*** Records to process Section Begins ***

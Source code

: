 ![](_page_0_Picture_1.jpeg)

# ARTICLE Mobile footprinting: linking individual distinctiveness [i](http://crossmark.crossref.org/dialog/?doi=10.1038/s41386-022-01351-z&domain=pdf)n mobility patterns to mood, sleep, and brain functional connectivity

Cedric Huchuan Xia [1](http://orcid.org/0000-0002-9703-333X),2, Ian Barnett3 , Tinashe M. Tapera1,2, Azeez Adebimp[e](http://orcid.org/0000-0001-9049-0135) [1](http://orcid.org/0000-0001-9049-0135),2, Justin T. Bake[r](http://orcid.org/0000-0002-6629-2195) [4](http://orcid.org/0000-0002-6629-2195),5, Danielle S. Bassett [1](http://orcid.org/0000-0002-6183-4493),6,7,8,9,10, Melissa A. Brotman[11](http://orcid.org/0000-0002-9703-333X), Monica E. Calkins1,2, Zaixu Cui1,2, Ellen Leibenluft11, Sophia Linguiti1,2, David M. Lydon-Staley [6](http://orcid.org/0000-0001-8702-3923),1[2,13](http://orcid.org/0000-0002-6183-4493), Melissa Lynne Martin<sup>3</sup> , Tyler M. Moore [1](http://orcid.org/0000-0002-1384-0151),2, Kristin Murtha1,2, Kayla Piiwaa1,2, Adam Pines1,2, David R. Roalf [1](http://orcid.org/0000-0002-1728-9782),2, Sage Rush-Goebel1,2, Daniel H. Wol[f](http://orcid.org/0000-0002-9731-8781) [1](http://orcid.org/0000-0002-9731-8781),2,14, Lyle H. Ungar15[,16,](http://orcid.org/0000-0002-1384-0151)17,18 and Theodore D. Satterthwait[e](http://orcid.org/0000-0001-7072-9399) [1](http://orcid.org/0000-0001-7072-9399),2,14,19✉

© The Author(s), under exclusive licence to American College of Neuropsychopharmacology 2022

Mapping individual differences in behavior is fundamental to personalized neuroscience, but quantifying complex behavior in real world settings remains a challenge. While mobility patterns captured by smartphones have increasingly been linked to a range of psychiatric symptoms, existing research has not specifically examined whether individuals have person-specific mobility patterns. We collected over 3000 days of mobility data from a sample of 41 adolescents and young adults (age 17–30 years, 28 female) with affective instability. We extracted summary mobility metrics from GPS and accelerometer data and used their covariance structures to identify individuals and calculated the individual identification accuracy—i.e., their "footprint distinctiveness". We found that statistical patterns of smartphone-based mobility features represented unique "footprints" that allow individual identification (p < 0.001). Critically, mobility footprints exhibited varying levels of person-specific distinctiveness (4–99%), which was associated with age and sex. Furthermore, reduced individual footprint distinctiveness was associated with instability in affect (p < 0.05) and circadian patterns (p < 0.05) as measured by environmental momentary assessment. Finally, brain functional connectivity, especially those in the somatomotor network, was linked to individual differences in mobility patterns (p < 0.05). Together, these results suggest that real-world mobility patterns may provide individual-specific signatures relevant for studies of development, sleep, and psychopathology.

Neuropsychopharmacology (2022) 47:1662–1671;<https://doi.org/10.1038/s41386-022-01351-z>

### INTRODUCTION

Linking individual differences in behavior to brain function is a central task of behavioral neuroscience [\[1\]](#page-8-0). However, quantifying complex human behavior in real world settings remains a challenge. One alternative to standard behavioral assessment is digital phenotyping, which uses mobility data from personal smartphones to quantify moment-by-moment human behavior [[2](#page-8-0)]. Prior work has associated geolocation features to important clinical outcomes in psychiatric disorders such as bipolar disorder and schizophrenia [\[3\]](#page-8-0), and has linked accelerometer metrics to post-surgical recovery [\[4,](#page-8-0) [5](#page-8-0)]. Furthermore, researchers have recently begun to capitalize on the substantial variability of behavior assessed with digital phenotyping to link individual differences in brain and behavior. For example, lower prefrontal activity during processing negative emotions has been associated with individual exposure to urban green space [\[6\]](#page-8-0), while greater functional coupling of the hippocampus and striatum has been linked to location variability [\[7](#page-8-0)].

*** Records to process Section Ends ***

## Aim of the task:
Your reply must be a faithful copy of each entry above.

## Result of the task:
Source code

: ![](_page_0_Picture_1.jpeg)

# ARTICLE Mobile footprinting: linking individual distinctiveness [i](http://crossmark.crossref.org/dialog/?doi=10.1038/s41386-022-01351-z&domain=pdf)n mobility patterns to mood, sleep, and brain functional connectivity

Cedric Huchuan Xia [1](http://orcid.org/0000-0002-9703-333X),2, Ian Barnett3 , Tinashe M. Tapera1,2, Azeez Adebimp[e](http://orcid.org/0000-0001-9049-0135) [1](http://orcid.org/0000-0001-9049-0135),2, Justin T. Bake[r](http://orcid.org/0000-0002-6629-2195) [4](http://orcid.org/0000-0002-6629-2195),5, Danielle S. Bassett [1](http://orcid.org/0000-0002-6183-4493),6,7,8,9,10, Melissa A. Brotman[11](http://orcid.org/0000-0002-9703-333X), Monica E. Calkins1,2, Zaixu Cui1,2, Ellen Leibenluft11, Sophia Linguiti1,2, David M. Lydon-Staley [6](http://orcid.org/0000-0001-8702-3923),1[2,13](http://orcid.org/0000-0002-6183-4493), Melissa Lynne Martin<sup>3</sup> , Tyler M. Moore [1](http://orcid.org/0000-0002-1384-0151),2, Kristin Murtha1,2, Kayla Piiwaa1,2, Adam Pines1,2, David R. Roalf [1](http://orcid.org/0000-0002-1728-9782),2, Sage Rush-Goebel1,2, Daniel H. Wol[f](http://orcid.org/0000-0002-9731-8781) [1](http://orcid.org/0000-0002-9731-8781),2,14, Lyle H. Ungar15[,16,](http://orcid.org/0000-0002-1384-0151)17,18 and Theodore D. Satterthwait[e](http://orcid.org/0000-0001-7072-9399) [1](http://orcid.org/0000-0001-7072-9399),2,14,19✉

© The Author(s), under exclusive licence to American College of Neuropsychopharmacology 2022

Mapping individual differences in behavior is fundamental to personalized neuroscience, but quantifying complex behavior in real world settings remains a challenge. While mobility patterns captured by smartphones have increasingly been linked to a range of psychiatric symptoms, existing research has not specifically examined whether individuals have person-specific mobility patterns. We collected over 3000 days of mobility data from a sample of 41 adolescents and young adults (age 17–30 years, 28 female) with affective instability. We extracted summary mobility metrics from GPS and accelerometer data and used their covariance structures to identify individuals and calculated the individual identification accuracy—i.e., their "footprint distinctiveness". We found that statistical patterns of smartphone-based mobility features represented unique "footprints" that allow individual identification (p < 0.001). Critically, mobility footprints exhibited varying levels of person-specific distinctiveness (4–99%), which was associated with age and sex. Furthermore, reduced individual footprint distinctiveness was associated with instability in affect (p < 0.05) and circadian patterns (p < 0.05) as measured by environmental momentary assessment. Finally, brain functional connectivity, especially those in the somatomotor network, was linked to individual differences in mobility patterns (p < 0.05). Together, these results suggest that real-world mobility patterns may provide individual-specific signatures relevant for studies of development, sleep, and psychopathology.

Neuropsychopharmacology (2022) 47:1662–1671;<https://doi.org/10.1038/s41386-022-01351-z>

### INTRODUCTION

Linking individual differences in behavior to brain function is a central task of behavioral neuroscience [\[1\]](#page-8-0). However, quantifying complex human behavior in real world settings remains a challenge. One alternative to standard behavioral assessment is digital phenotyping, which uses mobility data from personal smartphones to quantify moment-by-moment human behavior [[2](#page-8-0)]. Prior work has associated geolocation features to important clinical outcomes in psychiatric disorders such as bipolar disorder and schizophrenia [\[3\]](#page-8-0), and has linked accelerometer metrics to post-surgical recovery [\[4,](#page-8-0) [5](#page-8-0)]. Furthermore, researchers have recently begun to capitalize on the substantial variability of behavior assessed with digital phenotyping to link individual differences in brain and behavior. For example, lower prefrontal activity during processing negative emotions has been associated with individual exposure to urban green space [\[6\]](#page-8-0), while greater functional coupling of the hippocampus and striatum has been linked to location variability [\[7](#page-8-0)].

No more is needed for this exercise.